PROBLEM REQUIREMENTS:
Filter these records by the string "sword", copying each line that holds it.

RECORDS TO PROCESS:
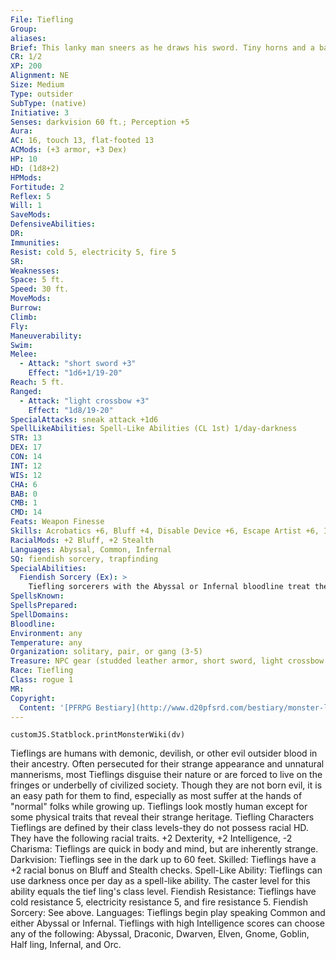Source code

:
 ```yaml
---
File: Tiefling
Group: 
aliases: 
Brief: This lanky man sneers as he draws his sword. Tiny horns and a barbed tail reveal that he is something more than human.
CR: 1/2
XP: 200
Alignment: NE
Size: Medium
Type: outsider
SubType: (native)
Initiative: 3
Senses: darkvision 60 ft.; Perception +5
Aura: 
AC: 16, touch 13, flat-footed 13
ACMods: (+3 armor, +3 Dex)
HP: 10
HD: (1d8+2)
HPMods: 
Fortitude: 2
Reflex: 5
Will: 1
SaveMods: 
DefensiveAbilities: 
DR: 
Immunities: 
Resist: cold 5, electricity 5, fire 5
SR: 
Weaknesses: 
Space: 5 ft.
Speed: 30 ft.
MoveMods: 
Burrow: 
Climb: 
Fly: 
Maneuverability: 
Swim: 
Melee: 
  - Attack: "short sword +3"
    Effect: "1d6+1/19-20"
Reach: 5 ft.
Ranged: 
  - Attack: "light crossbow +3"
    Effect: "1d8/19-20"
SpecialAttacks: sneak attack +1d6
SpellLikeAbilities: Spell-Like Abilities (CL 1st) 1/day-darkness
STR: 13
DEX: 17
CON: 14
INT: 12
WIS: 12
CHA: 6
BAB: 0
CMB: 1
CMD: 14
Feats: Weapon Finesse
Skills: Acrobatics +6, Bluff +4, Disable Device +6, Escape Artist +6, Intimidate +2, Perception +5, Sense Motive +5, Sleight of Hand +6, Stealth +8
RacialMods: +2 Bluff, +2 Stealth
Languages: Abyssal, Common, Infernal
SQ: fiendish sorcery, trapfinding
SpecialAbilities:
  Fiendish Sorcery (Ex): >
    Tiefling sorcerers with the Abyssal or Infernal bloodline treat their Charisma score as 2 points higher for all sorcerer class abilities.
SpellsKnown: 
SpellsPrepared: 
SpellDomains: 
Bloodline: 
Environment: any
Temperature: any
Organization: solitary, pair, or gang (3-5)
Treasure: NPC gear (studded leather armor, short sword, light crossbow with 20 bolts)
Race: Tiefling
Class: rogue 1
MR: 
Copyright:
  Content: '[PFRPG Bestiary](http://www.d20pfsrd.com/bestiary/monster-listings/outsiders/tiefling)'
---
```

```dataviewjs
customJS.Statblock.printMonsterWiki(dv)
```
Tieflings are humans with demonic, devilish, or other evil outsider blood in their ancestry. Often persecuted for their strange appearance and unnatural mannerisms, most Tieflings disguise their nature or are forced to live on the fringes or underbelly of civilized society. Though they are not born evil, it is an easy path for them to find, especially as most suffer at the hands of "normal" folks while growing up. Tieflings look mostly human except for some physical traits that reveal their strange heritage. Tiefling Characters Tieflings are defined by their class levels-they do not possess racial HD. They have the following racial traits. +2 Dexterity, +2 Intelligence, -2 Charisma: Tieflings are quick in body and mind, but are inherently strange. Darkvision: Tieflings see in the dark up to 60 feet. Skilled: Tieflings have a +2 racial bonus on Bluff and Stealth checks. Spell-Like Ability: Tieflings can use darkness once per day as a spell-like ability. The caster level for this ability equals the tief ling's class level. Fiendish Resistance: Tieflings have cold resistance 5, electricity resistance 5, and fire resistance 5. Fiendish Sorcery: See above. Languages: Tieflings begin play speaking Common and either Abyssal or Infernal. Tieflings with high Intelligence scores can choose any of the following: Abyssal, Draconic, Dwarven, Elven, Gnome, Goblin, Half ling, Infernal, and Orc.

EXPECTED ANSWER:
Brief: This lanky man sneers as he draws his sword. Tiny horns and a barbed tail reveal that he is something more than human.
  - Attack: "short sword +3"
Treasure: NPC gear (studded leather armor, short sword, light crossbow with 20 bolts)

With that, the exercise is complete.